_Extracted entries:_
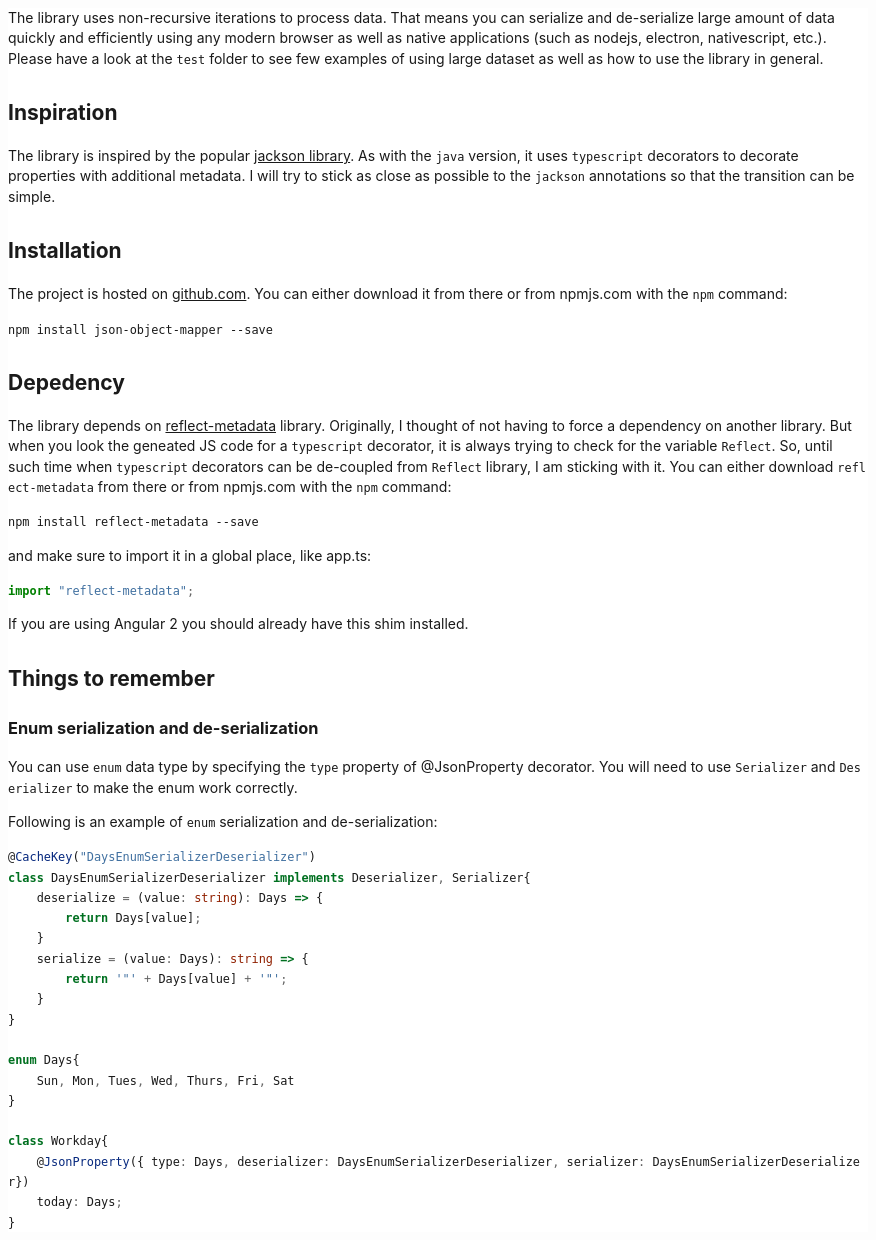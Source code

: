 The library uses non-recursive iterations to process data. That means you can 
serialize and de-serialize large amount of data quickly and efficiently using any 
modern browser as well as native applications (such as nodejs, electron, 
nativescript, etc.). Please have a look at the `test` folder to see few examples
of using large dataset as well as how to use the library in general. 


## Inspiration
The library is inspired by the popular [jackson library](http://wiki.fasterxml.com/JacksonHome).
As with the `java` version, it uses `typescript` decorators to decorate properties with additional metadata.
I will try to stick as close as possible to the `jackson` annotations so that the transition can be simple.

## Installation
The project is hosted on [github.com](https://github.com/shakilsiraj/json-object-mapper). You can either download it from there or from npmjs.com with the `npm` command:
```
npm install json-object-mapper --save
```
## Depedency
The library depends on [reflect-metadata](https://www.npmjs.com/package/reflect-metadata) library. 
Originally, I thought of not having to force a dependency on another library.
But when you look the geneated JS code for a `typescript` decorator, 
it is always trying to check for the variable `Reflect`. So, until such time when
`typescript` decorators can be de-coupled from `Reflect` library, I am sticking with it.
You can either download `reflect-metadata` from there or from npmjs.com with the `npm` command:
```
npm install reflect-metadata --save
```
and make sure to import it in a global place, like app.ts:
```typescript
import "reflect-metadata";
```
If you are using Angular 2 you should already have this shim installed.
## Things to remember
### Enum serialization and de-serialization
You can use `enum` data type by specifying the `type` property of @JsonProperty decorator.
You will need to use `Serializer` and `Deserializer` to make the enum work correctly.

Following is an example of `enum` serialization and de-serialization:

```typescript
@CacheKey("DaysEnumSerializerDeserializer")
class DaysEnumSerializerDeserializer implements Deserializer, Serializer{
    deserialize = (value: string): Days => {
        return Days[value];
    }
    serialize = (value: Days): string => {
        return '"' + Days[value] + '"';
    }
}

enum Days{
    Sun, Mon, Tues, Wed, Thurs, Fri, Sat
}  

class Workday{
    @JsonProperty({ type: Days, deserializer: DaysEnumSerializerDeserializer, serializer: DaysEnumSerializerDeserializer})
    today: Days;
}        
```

_Problem to work on:_ Starting at the first line of the records and stopping after the line with "The library depends", copy each line exactly; pictures stay out.

_Finished task:_
Source code

: The library uses non-recursive iterations to process data. That means you can 
serialize and de-serialize large amount of data quickly and efficiently using any 
modern browser as well as native applications (such as nodejs, electron, 
nativescript, etc.). Please have a look at the `test` folder to see few examples
of using large dataset as well as how to use the library in general. 


## Inspiration
The library is inspired by the popular [jackson library](http://wiki.fasterxml.com/JacksonHome).
As with the `java` version, it uses `typescript` decorators to decorate properties with additional metadata.
I will try to stick as close as possible to the `jackson` annotations so that the transition can be simple.

## Installation
The project is hosted on [github.com](https://github.com/shakilsiraj/json-object-mapper). You can either download it from there or from npmjs.com with the `npm` command:
```
npm install json-object-mapper --save
```
## Depedency
The library depends on [reflect-metadata](https://www.npmjs.com/package/reflect-metadata) library. 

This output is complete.